Um für mehr geschützten elektronischen Verkehr mit seinen Bürgern zu sorgen, versucht der Rechtsausschuß am 15. April 2013 zu ergründen, ob das Konzept der sogenannten "De-Mail" zur rechtsverbindlichen Kommunikation taugt. Es wird der altbekannte Trick versucht: Statt die naheliegende Idee zu verfolgen, das technisch deutlich angemessenere Verfahren der qualifizierten elektronischen Signatur zu benutzen, soll mit dem vorliegenden Gesetzentwurf einer einfachen De-Mail der Beweiswert einer qualifizierten elektronischen Signatur zugesprochen werden.
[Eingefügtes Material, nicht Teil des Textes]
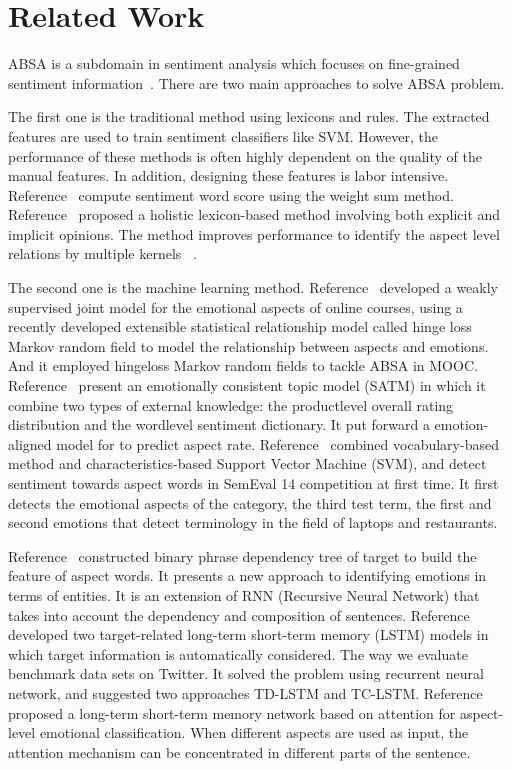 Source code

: \documentclass[runningheads, twocolumn]{llncs}
\begin{document}
\section{Related Work}
ABSA is a subdomain in sentiment analysis which focuses on fine-grained sentiment information~\cite{DBLP:series/synthesis/2012Liu}. There are two main approaches to solve ABSA problem.

The first one is the traditional method using lexicons and rules. The extracted features are used to train sentiment classifiers like SVM. However, the performance of these methods is often highly dependent on the quality of the manual features. In addition, designing these features is labor intensive. Reference~\cite{DBLP:conf/kdd/HuL04} compute sentiment word score using the weight sum method. Reference~\cite{DBLP:conf/wsdm/DingLY08} proposed a holistic lexicon-based method involving both explicit and implicit opinions. The method improves performance to identify the aspect level relations by multiple kernels ~\cite{DBLP:conf/cicling/NguyenS15}.

The second one is the machine learning method. Reference~\cite{DBLP:conf/acl/RameshKFG15} developed a weakly supervised joint model for the emotional aspects of online courses, using a recently developed extensible statistical relationship model called hinge loss Markov random field to model the relationship between aspects and emotions. And it employed hingeloss Markov random fields to tackle ABSA in MOOC. Reference~\cite{DBLP:conf/emnlp/WangE14} present an emotionally consistent topic model (SATM) in which it combine two types of external knowledge: the productlevel overall rating distribution and the wordlevel sentiment dictionary. It put forward a emotion-aligned model for to predict aspect rate. Reference~\cite{DBLP:conf/semeval/KiritchenkoZCM14} combined vocabulary-based method and characteristics-based Support Vector Machine (SVM), and  detect sentiment towards aspect words in SemEval 14 competition at first time. It first detects the emotional aspects of the category, the third test term, the first and second emotions that detect terminology in the field of laptops and restaurants. 

Reference~\cite{DBLP:conf/emnlp/NguyenS15} constructed binary phrase dependency tree of target to build the feature of aspect words. It presents a new approach to identifying emotions in terms of entities. It is an extension of RNN (Recursive Neural Network) that takes into account the dependency and composition of sentences. Reference~\cite{DBLP:conf/coling/TangQFL16} developed two target-related long-term short-term memory (LSTM) models in which target information is automatically considered. The way we evaluate benchmark data sets on Twitter. It solved the problem using recurrent neural network, and suggested two approaches TD-LSTM and TC-LSTM. Reference~\cite{DBLP:conf/emnlp/WangHZZ16} proposed a long-term short-term memory network based on attention for aspect-level emotional classification. When different aspects are used as input, the attention mechanism can be concentrated in different parts of the sentence.
\end{document}
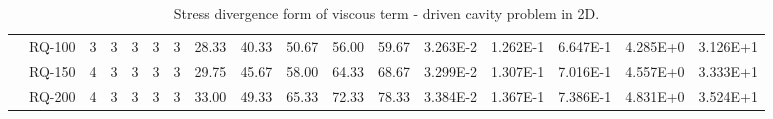 \begin{table}[ht]
\begin{center}
{\begin{tabular}{cc|c|c|c|c|c|c|c|c|c|c|c|c|c|c|c|}
\multicolumn{1}{|c|}{}                      & \multicolumn{1}{|c|}{RQ-100} &	3	&	3	&	3	&	3	&	3	&	28.33	&	40.33	&	50.67	&	56.00	&	59.67	&	3.263E-2	&	1.262E-1	&	6.647E-1	&	4.285E+0	&	3.126E+1	\\
\multicolumn{1}{|c|}{}                      & \multicolumn{1}{|c|}{RQ-150} &	4	&	3	&	3	&	3	&	3	&	29.75	&	45.67	&	58.00	&	64.33	&	68.67	&	3.299E-2	&	1.307E-1	&	7.016E-1	&	4.557E+0	&	3.333E+1	\\
\multicolumn{1}{|c|}{}                      & \multicolumn{1}{|c|}{RQ-200} & 	4	&	3	&	3	&	3	&	3	&	33.00	&	49.33	&	65.33	&	72.33	&	78.33	&	3.384E-2	&	1.367E-1	&	7.386E-1	&	4.831E+0	&	3.524E+1	\\
\cline{1-17}
\end{tabular}
}
\end{center}
\caption{Stress divergence form of viscous term - driven cavity problem in 2D.}
\label{table:stressdrivencavity2d}
\end{table}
Das Cloud-Produkt De-Mail soll offenbar den Makel der Kostenfreiheit beseitigen, der E-Mails aus Sicht der gelben Post und einiger deutschen Freemail-Anbieter schon lange anhaftet. Einer der Hebel, mit deren Hilfe die Bevölkerung endlich zur Nutzung des Verfahrens bewegt werden soll, ist die geplante Verpflichtung zur Nutzung von De-Mail in der Kommunikation mit Behörden und Gerichten. In Zukunft soll jeglicher elektronischer Briefverkehr mit und innerhalb von Behörden und Gerichten in Deutschland nur noch über das absichtlich zu normaler E-Mail inkompatibel gehaltene Protokoll stattfinden.
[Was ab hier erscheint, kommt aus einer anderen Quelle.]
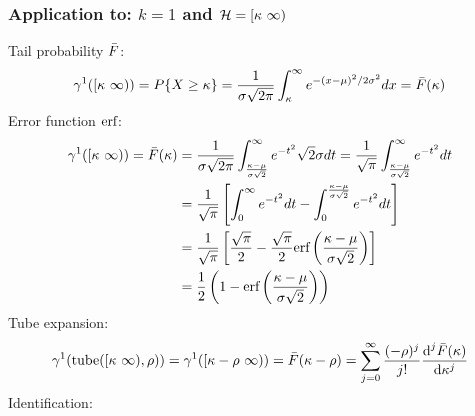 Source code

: \documentclass[12pt]{article}
\begin{document}
\subsubsection{Application to: $k=1$ and $\mathcal{H}=[\kappa\ \infty)$}
Tail probability $\bar{F}$:
\begin{equation}
  \gamma^1([\kappa\ \infty)) = P\{X\ge\kappa\}=\frac{1}{\sigma\sqrt{2\pi}} \int_\kappa^\infty e^{-(x-\mu)^2/2\sigma^2} dx=\bar{F}(\kappa)
\end{equation}
Error function $\text{erf}$:
\begin{subequations}
  \begin{align*}
    \gamma^1([\kappa\ \infty)) = \bar{F}(\kappa) & = \frac{1}{\sigma\sqrt{2\pi}} \int_{\frac{\kappa-\mu}{\sigma\sqrt{2}}}^\infty e^{-t^2} \sqrt{2}\sigma dt = \frac{1}{\sqrt{\pi}} \int_{\frac{\kappa-\mu}{\sigma\sqrt{2}}}^\infty e^{-t^2} dt \\
                          & = \frac{1}{\sqrt{\pi}} \left[ \int_0^\infty e^{-t^2} dt - \int_0^{\frac{\kappa-\mu}{\sigma\sqrt{2}}} e^{-t^2} dt \right]\\
                          & = \frac{1}{\sqrt{\pi}} \left[ \frac{\sqrt{\pi}}{2} - \frac{\sqrt{\pi}}{2}\text{erf}\left(\frac{\kappa-\mu}{\sigma \sqrt{2}}\right) \right]\\
                          & = \frac{1}{2}\left(1-\text{erf}\left(\frac{\kappa-\mu}{\sigma\sqrt{2}}\right)\right)
  \end{align*}
\end{subequations}
Tube expansion:
\begin{equation}
  \GaussMeas^1(\tube(\uinf,\ray))=\GaussMeas^1([\lset-\ray\ \infty))=\TP(\lset-\ray)=\sum_{j=0}^{\infty} \frac{(-\ray)^j}{j!} \frac{\text{d}^j \TP(\lset)}{\text{d} \lset^j}
\end{equation}
Identification:
\end{document}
Doch die De-Mail hat grundsätzliche Probleme: Bereits in vorangehenden Stellungnahmen zur De-Mail wurde von Seiten des CCC festgestellt, daß die Bundesregierung wider besseren Wissens auf Ende-zu-Ende-Verschlüsselung und Zertifikate in Nutzerhand verzichtet, wodurch die De-Mail kein höheres Sicherheitsniveau als eine herkömmliche E-Mail aufweist.
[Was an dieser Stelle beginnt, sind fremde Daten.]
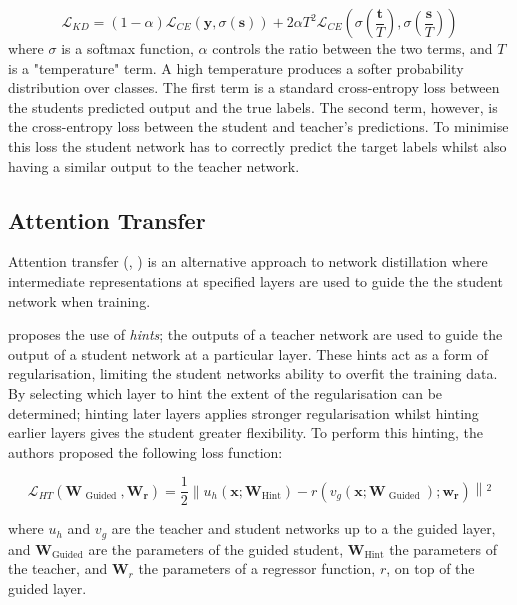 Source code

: \documentclass[a4paper,11pt]{article}
\begin{document}
\begin{equation}
    \mathcal{L}_{K D}=(1-\alpha) \mathcal{L}_{C E}(\mathbf{y}, \sigma(\mathbf{s}))+2 \alpha T^{2} \mathcal{L}_{C E}\left(\sigma\left(\frac{\mathbf{t}}{T}\right), \sigma\left(\frac{\mathbf{s}}{T}\right)\right)
\end{equation}
where $\sigma$ is a softmax function, $\alpha$ controls the ratio between the two terms, and $T$ is a "temperature" term. A high temperature produces a softer probability distribution over classes. The first term is a standard cross-entropy loss between the students predicted output and the true labels. The second term, however, is the cross-entropy loss between the student and teacher's predictions. To minimise this loss the student network has to correctly predict the target labels whilst also having a similar output to the teacher network.

\subsection{Attention Transfer}
Attention transfer (\cite{romero2014fitnets}, \cite{zagoruyko2016paying}) is an alternative approach to network distillation where intermediate representations at specified layers are used to guide the the student network when training. 

\cite{romero2014fitnets} proposes the use of \textit{hints}; the outputs of a teacher network are used to guide the output of a student network at a particular layer. These hints act as a form of regularisation, limiting the student networks ability to overfit the training data. By selecting which layer to hint the extent of the regularisation can be determined; hinting later layers applies stronger regularisation whilst hinting earlier layers gives the student greater flexibility. To perform this hinting, the authors proposed the following loss function:

\begin{equation}
    \mathcal{L}_{H T}\left(\mathbf{W}_{\text { Guided }}, \mathbf{W}_{\mathbf{r}}\right)=\frac{1}{2} \| u_{h}\left(\mathbf{x} ; \mathbf{W}_{\text{Hint}}\right)-r\left(v_{g}\left(\mathbf{x} ; \mathbf{W}_{\text { Guided }}\right) ; \mathbf{w}_{\mathbf{r}}\right)\left\|^{2}\right.
\end{equation}

where $u_h$ and $v_g$ are the teacher and student networks up to a the guided layer, and $\mathbf{W}_{\text{Guided}}$ are the parameters of the guided student, $\mathbf{W}_{\text{Hint}}$ the parameters of the teacher, and $\mathbf{W}_r$ the parameters of a regressor function, $r$, on top of the guided layer.
\end{document}
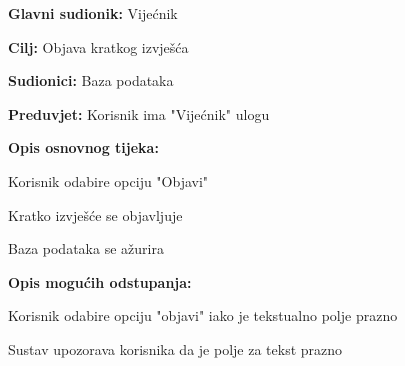 					\begin{packed_item}
	
						\item \textbf{Glavni sudionik: }Vijećnik
						\item  \textbf{Cilj:} Objava kratkog izvješća
						\item  \textbf{Sudionici:} Baza podataka
						\item  \textbf{Preduvjet:} Korisnik ima "Vijećnik" ulogu
						\item  \textbf{Opis osnovnog tijeka:}
						
						\item[] \begin{packed_enum}
	
							\item Korisnik odabire opciju "Objavi" 
							\item Kratko izvješće se objavljuje
							\item Baza podataka se ažurira
							
							
							
							
							
						\end{packed_enum}
						\item  \textbf{Opis mogućih odstupanja:}
						
						\item[] \begin{packed_item}
						\item[2.a] Korisnik odabire opciju "objavi" iako je tekstualno polje prazno
							\item[] \begin{packed_enum}
								
								\item Sustav upozorava korisnika da je polje za tekst prazno
								
							\end{packed_enum}
						\end{packed_item}
						
						
						
					\end{packed_item}
					\noindent {}
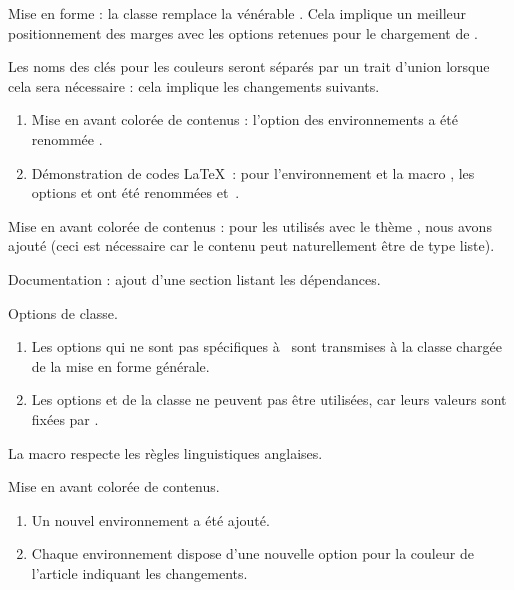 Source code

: \documentclass{tutodoc}
\begin{document}
\begin{tdocbreak}
	\item Mise en forme : la classe  remplace la vénérable . Cela implique un meilleur positionnement des marges avec les options retenues pour le chargement de .


	\item Les noms des clés pour les couleurs seront séparés par un trait d'union lorsque cela sera nécessaire : cela implique les changements suivants.
	\begin{enumerate}
		\item Mise en avant colorée de contenus : l'option  des environnements a été renommée .

		\item Démonstration de codes \LaTeX\ : pour l'environnement  et la macro , les options  et  ont été renommées  et \,.
	\end{enumerate}
\end{tdocbreak}


\begin{tdocfix}
	\item Mise en avant colorée de contenus : pour les  utilisés avec le thème , nous avons ajouté  (ceci est nécessaire car le contenu peut naturellement être de type liste).
\end{tdocfix}


\begin{tdocnew}
	\item Documentation : ajout d'une section listant les dépendances.

	\item Options de classe.
	\begin{enumerate}
		\item Les options qui ne sont pas spécifiques à \thisproj\ sont transmises à la classe chargée de la mise en forme générale.

		\item Les options  et  de la classe  ne peuvent pas être utilisées, car leurs valeurs sont fixées par \thisproj.
	\end{enumerate}

	\item La macro  respecte les règles linguistiques anglaises.

	\item Mise en avant colorée de contenus.
	\begin{enumerate}
		\item Un nouvel environnement  a été ajouté.

		\item Chaque environnement dispose d'une nouvelle option  pour la couleur de l'article indiquant les changements.
	\end{enumerate}
\end{tdocnew}
\end{document}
Was im Falle der Verschlüsselung schon eine katastrophale Entscheidung ist, wird bei der beweisfesten Kommunikation zum vollendeten Desaster: Anstelle der Nutzer sollen deren De-Mail-Provider die Inhalte von De-Mails signieren und ihnen dadurch Beweiskraft verleihen. Eine per De-Mail versendete Nachricht soll so den gleichen juristischen Wert wie ein unterschriebenes Dokument bekommen. Für den Bürger reicht dann der Verlust seines Mobiltelefons mit den De-Mail Zugangsdaten für den sprichwörtlichen Kauf einer Waschmachine.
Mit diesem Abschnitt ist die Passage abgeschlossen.